Heart failure, often secondary to hypertension, is one of the most common admission diagnoses in western Kenya (47). In addition to describing the etiologies of heart failure in western Kenya for the first time using contemporary echocardiography, the team also piloted a training method for non-physician healthcare workers to employ handheld echocardiography in remote settings to diagnose the most common cardiac disorders in the region. Relocating echocardiographic services to rural settings in LMICs offers the opportunity for early diagnosis and avoids unnecessary late presentations of advanced disease. In a similar vein, the COE is involved in closing the “know-do gap” in the areas of hypertension and cardiovascular diseases (48).
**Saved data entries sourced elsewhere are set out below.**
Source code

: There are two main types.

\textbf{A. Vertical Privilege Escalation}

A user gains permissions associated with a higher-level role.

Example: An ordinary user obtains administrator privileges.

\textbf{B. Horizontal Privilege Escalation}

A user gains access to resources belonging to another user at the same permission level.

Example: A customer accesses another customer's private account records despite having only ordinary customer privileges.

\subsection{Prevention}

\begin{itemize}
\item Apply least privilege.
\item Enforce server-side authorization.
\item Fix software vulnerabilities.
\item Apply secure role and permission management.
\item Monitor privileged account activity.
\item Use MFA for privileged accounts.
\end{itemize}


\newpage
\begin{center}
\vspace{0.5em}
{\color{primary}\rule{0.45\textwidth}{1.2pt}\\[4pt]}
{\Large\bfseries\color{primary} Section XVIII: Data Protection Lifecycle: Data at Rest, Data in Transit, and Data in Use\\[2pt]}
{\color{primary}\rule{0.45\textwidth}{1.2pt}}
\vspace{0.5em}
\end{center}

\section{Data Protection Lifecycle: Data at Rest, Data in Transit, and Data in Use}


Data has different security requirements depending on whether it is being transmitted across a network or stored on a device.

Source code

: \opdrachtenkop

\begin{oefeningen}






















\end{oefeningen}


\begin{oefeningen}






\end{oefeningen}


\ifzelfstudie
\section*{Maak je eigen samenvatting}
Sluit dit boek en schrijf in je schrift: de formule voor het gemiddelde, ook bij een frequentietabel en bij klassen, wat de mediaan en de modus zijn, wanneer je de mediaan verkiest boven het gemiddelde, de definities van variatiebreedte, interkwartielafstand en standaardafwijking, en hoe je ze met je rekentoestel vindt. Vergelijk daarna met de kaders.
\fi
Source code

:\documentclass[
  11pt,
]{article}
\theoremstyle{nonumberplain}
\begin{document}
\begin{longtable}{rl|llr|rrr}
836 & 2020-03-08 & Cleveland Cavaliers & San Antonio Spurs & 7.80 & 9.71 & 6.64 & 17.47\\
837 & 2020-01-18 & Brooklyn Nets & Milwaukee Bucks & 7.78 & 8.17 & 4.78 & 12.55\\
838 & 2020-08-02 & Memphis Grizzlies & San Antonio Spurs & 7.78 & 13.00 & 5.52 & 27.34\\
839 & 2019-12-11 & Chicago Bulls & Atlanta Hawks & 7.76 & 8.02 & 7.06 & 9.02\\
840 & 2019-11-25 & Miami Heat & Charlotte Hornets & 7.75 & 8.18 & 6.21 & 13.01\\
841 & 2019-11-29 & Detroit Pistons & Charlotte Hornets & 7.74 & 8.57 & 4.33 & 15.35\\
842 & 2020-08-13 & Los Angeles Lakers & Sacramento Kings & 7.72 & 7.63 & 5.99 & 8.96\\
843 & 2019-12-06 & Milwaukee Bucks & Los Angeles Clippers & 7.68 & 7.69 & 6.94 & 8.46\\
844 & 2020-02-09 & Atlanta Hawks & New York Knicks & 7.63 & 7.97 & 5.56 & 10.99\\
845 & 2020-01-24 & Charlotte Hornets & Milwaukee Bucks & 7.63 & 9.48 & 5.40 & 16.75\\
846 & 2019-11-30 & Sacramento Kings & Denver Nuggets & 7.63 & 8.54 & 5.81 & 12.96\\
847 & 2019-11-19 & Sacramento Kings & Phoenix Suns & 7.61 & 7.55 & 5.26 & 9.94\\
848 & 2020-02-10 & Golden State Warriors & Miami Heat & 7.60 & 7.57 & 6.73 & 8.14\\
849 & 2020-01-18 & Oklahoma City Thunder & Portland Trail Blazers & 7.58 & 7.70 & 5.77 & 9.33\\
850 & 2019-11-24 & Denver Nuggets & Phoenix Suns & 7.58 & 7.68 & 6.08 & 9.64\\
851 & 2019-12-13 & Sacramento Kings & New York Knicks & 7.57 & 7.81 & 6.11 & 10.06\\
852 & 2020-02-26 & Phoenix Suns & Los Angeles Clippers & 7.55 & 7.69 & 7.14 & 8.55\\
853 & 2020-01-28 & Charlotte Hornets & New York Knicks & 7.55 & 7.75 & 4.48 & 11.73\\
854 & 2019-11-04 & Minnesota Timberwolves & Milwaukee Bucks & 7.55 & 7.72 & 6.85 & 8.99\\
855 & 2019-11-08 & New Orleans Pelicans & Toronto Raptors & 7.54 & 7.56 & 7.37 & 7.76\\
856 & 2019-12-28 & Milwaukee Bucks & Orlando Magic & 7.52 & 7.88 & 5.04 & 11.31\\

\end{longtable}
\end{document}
The foundation of the COE has also fostered productive partnerships, which leverage the perspectives and unique strengths of many institutions. Hypertension and mobile communication technology in the health arena (mHealth) characterize the current focus of these efforts owing to the burden of disease and the untapped and yet unproven potential of mHealth for non-communicable diseases in sub-Saharan Africa (49). By virtue of a project lead by the Icahn School of Medicine at Mount Sinai University, the chronic disease management program at Moi University has embarked on a program to optimize linkage and retention to hypertension care in rural Kenya (50). This program will test the hypothesis that community health workers armed with a tailored behavioral communication strategy and a smart-phone based tool linked to an electronic health record can increase linkage and retention of hypertensive individuals to a care program and ultimately reduce blood pressure among these individuals. In addition to community health workers, investigators are also exploring a task-sharing approach to hypertension treatment with nurse-lead interventions employing mHealth (51). These results of these activities have the potential to impact how evidence-based care is delivered to individuals with chronic non-communicable diseases in rural settings in sub-Saharan Africa and globally.
Conclusion
Diabetes and hypertension are growing chronic health problems that are major contributors to cardiovascular disease. At an academic medical center, we have made substantial efforts at the local, regional, national, and global levels to implement improved care for these diseases through research and education in order to reduce the burden of cardiovascular disease in our patients and their communities. Partnerships with other medical centers, government, and industry have been successful in combination with technologies such as geospatial mapping, electronic health records, and mobile communication tools. In the future, integration of these efforts may contribute towards the translation of improved health in local and global health settings.
Acknowledgments
Supported by a grant from the National Center for Advancing Translational Sciences of the National Institutes of Health under award number UL1TR001117.